B.C. immigration lawyer sentenced to 22 months in jail for forging documents
CBC
A B.C. immigration lawyer with deep ties to the province's South Asian and political communities has been sentenced to 22 months in jail after pleading guilty to 17 charges including forgery and the misrepresentation of facts.
Balraj Singh "Roger" Bhatti, 63, was charged in 2020 and accused of colluding with foreign nationals to make fraudulent claims for refugee protection in Canada. He was suspended by the Law Society of British Columbia at that time.
In announcing the charges, the Canada Border Services Agency (CBSA) said Bhatti, based in Delta, B.C., worked with an interpreter, Sofiane Dahak, in offences that involved people coming from Central Europe and took place between 2002 and 2014.
The CBSA began investigating Bhatti in 2012. Bhatti started practising law in 1983 and branched out to immigration law in 1990.
In his reasons for sentencing, recently posted online, B.C. Provincial Court Judge Mark Jetté wrote that at the time of the offences Bhatti was one of the busiest lawyers in the Lower Mainland representing clients seeking convention refugee status.
The court found that Bhatti forged notes in the name of his family physician and others saying clients were unwell in a bid to adjourn or postpone hearings with the Immigration and Refugee Board (IRB).
The notes often said that a client suffered a heart attack, loss of hearing or had kidney stones. The physicians whose letterhead was used for the documents testified in court that they had not prepared them.

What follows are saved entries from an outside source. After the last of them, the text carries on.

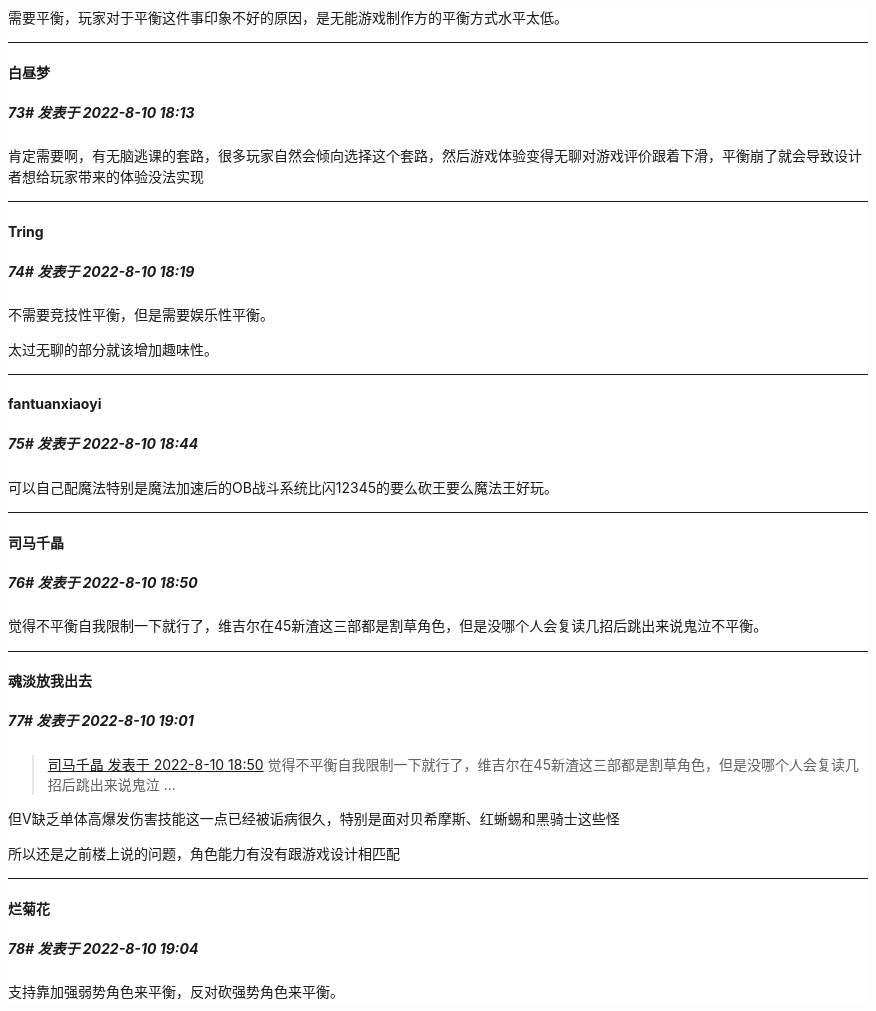 需要平衡，玩家对于平衡这件事印象不好的原因，是无能游戏制作方的平衡方式水平太低。



*****

####  白昼梦  
##### 73#       发表于 2022-8-10 18:13

肯定需要啊，有无脑逃课的套路，很多玩家自然会倾向选择这个套路，然后游戏体验变得无聊对游戏评价跟着下滑，平衡崩了就会导致设计者想给玩家带来的体验没法实现

*****

####  Tring  
##### 74#       发表于 2022-8-10 18:19

不需要竞技性平衡，但是需要娱乐性平衡。

太过无聊的部分就该增加趣味性。



*****

####  fantuanxiaoyi  
##### 75#       发表于 2022-8-10 18:44

可以自己配魔法特别是魔法加速后的OB战斗系统比闪12345的要么砍王要么魔法王好玩。

*****

####  司马千晶  
##### 76#       发表于 2022-8-10 18:50

觉得不平衡自我限制一下就行了，维吉尔在45新渣这三部都是割草角色，但是没哪个人会复读几招后跳出来说鬼泣不平衡。



*****

####  魂淡放我出去  
##### 77#       发表于 2022-8-10 19:01

<blockquote><a href="httphttps://bbs.saraba1st.com/2b/forum.php?mod=redirect&amp;goto=findpost&amp;pid=57008180&amp;ptid=2086114" target="_blank">司马千晶 发表于 2022-8-10 18:50</a>
觉得不平衡自我限制一下就行了，维吉尔在45新渣这三部都是割草角色，但是没哪个人会复读几招后跳出来说鬼泣 ...</blockquote>
但V缺乏单体高爆发伤害技能这一点已经被诟病很久，特别是面对贝希摩斯、红蜥蜴和黑骑士这些怪

所以还是之前楼上说的问题，角色能力有没有跟游戏设计相匹配



*****

####  烂菊花  
##### 78#       发表于 2022-8-10 19:04

支持靠加强弱势角色来平衡，反对砍强势角色来平衡。
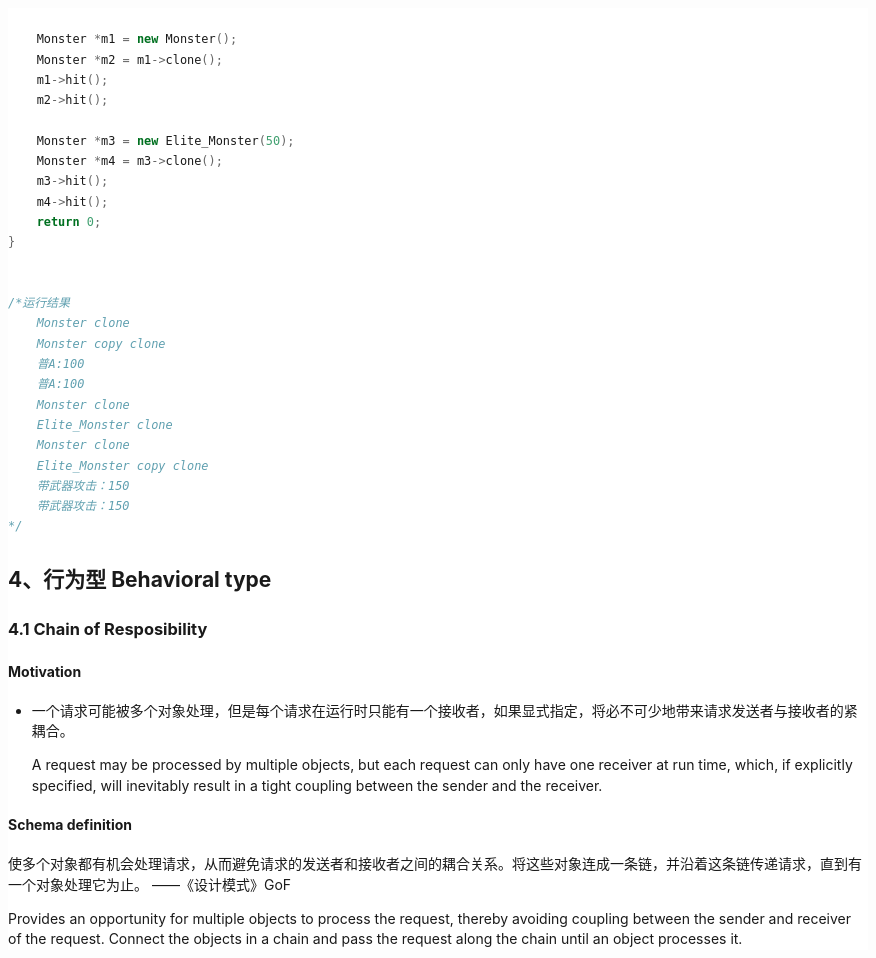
 ```c++
    
    Monster *m1 = new Monster();
    Monster *m2 = m1->clone();
    m1->hit();
    m2->hit();
 
    Monster *m3 = new Elite_Monster(50);
    Monster *m4 = m3->clone();
    m3->hit();
    m4->hit();
    return 0;
}
 
 
/*运行结果
    Monster clone
    Monster copy clone
    普A:100
    普A:100
    Monster clone
    Elite_Monster clone
    Monster clone
    Elite_Monster copy clone
    带武器攻击：150
    带武器攻击：150
*/
```



## 4、行为型 Behavioral type

### 4.1 Chain of Resposibility

#### Motivation

- 一个请求可能被多个对象处理，但是每个请求在运行时只能有一个接收者，如果显式指定，将必不可少地带来请求发送者与接收者的紧耦合。

  A request may be processed by multiple objects, but each request can only have one receiver at run time, which, if explicitly specified, will inevitably result in a tight coupling between the sender and the receiver.

#### Schema definition

使多个对象都有机会处理请求，从而避免请求的发送者和接收者之间的耦合关系。将这些对象连成一条链，并沿着这条链传递请求，直到有一个对象处理它为止。 ——《设计模式》GoF

Provides an opportunity for multiple objects to process the request, thereby avoiding coupling between the sender and receiver of the request. Connect the objects in a chain and pass the request along the chain until an object processes it. 
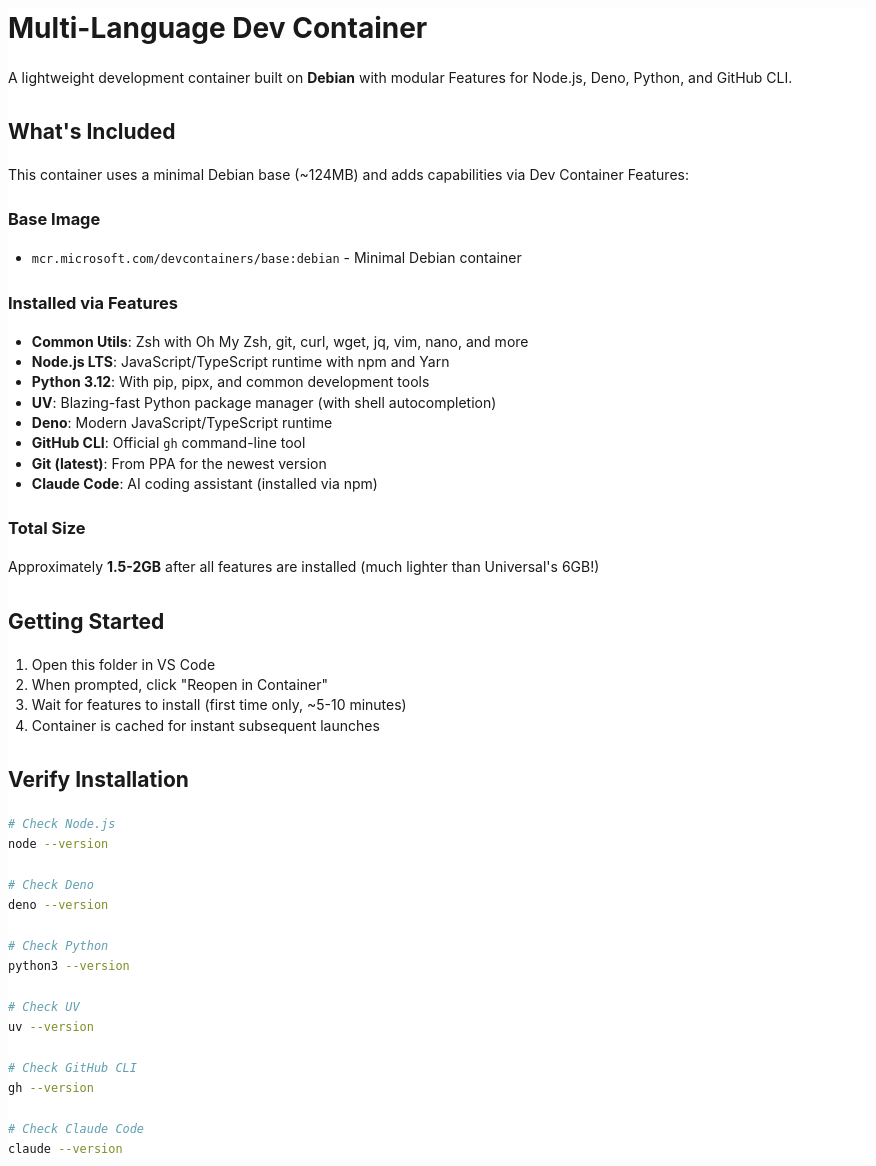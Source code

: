 # Multi-Language Dev Container

A lightweight development container built on **Debian** with modular Features for Node.js, Deno, Python, and GitHub CLI.

## What's Included

This container uses a minimal Debian base (~124MB) and adds capabilities via Dev Container Features:

### Base Image
- `mcr.microsoft.com/devcontainers/base:debian` - Minimal Debian container

### Installed via Features
- **Common Utils**: Zsh with Oh My Zsh, git, curl, wget, jq, vim, nano, and more
- **Node.js LTS**: JavaScript/TypeScript runtime with npm and Yarn
- **Python 3.12**: With pip, pipx, and common development tools
- **UV**: Blazing-fast Python package manager (with shell autocompletion)
- **Deno**: Modern JavaScript/TypeScript runtime
- **GitHub CLI**: Official `gh` command-line tool
- **Git (latest)**: From PPA for the newest version
- **Claude Code**: AI coding assistant (installed via npm)

### Total Size
Approximately **1.5-2GB** after all features are installed (much lighter than Universal's 6GB!)

## Getting Started

1. Open this folder in VS Code
2. When prompted, click "Reopen in Container"
3. Wait for features to install (first time only, ~5-10 minutes)
4. Container is cached for instant subsequent launches

## Verify Installation

```bash
# Check Node.js
node --version

# Check Deno
deno --version

# Check Python
python3 --version

# Check UV
uv --version

# Check GitHub CLI
gh --version

# Check Claude Code
claude --version
```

The court said that Bhatti "submitted Hungarian police reports and/or medical records which he knew to be false, with the intention of inducing the IRB to make a finding in favour of his clients."
Bhatti's lawyers, including former B.C. attorney general Wally Oppal, asked for a conditional sentence for their client, who had no prior criminal convictions.
A conditional sentence was denied by Jetté due to the "seriousness of these offences," he wrote.
"The fact that Mr. Bhatti was acting in his capacity as a lawyer throughout, the impact Mr. Bhatti's conduct has had on the integrity of the convention refugee system in this country, and Mr. Bhatti's high degree of moral blameworthiness call for a sentence of institutional jail."
The reasons for sentencing include sections that describe the work pressure Bhatti was under in representing so many clients.
His lawyers supplied several letters to the court, including one from former MLA Moe Sihota, who is married to Bhatti's wife's sister, describing the toll Bhatti's workload and commitment to his clients was taking on his health.
A clinical and forensic psychologist also provided evidence that Bhatti had severe depression at the time of the offences, which was exacerbated by his work habits.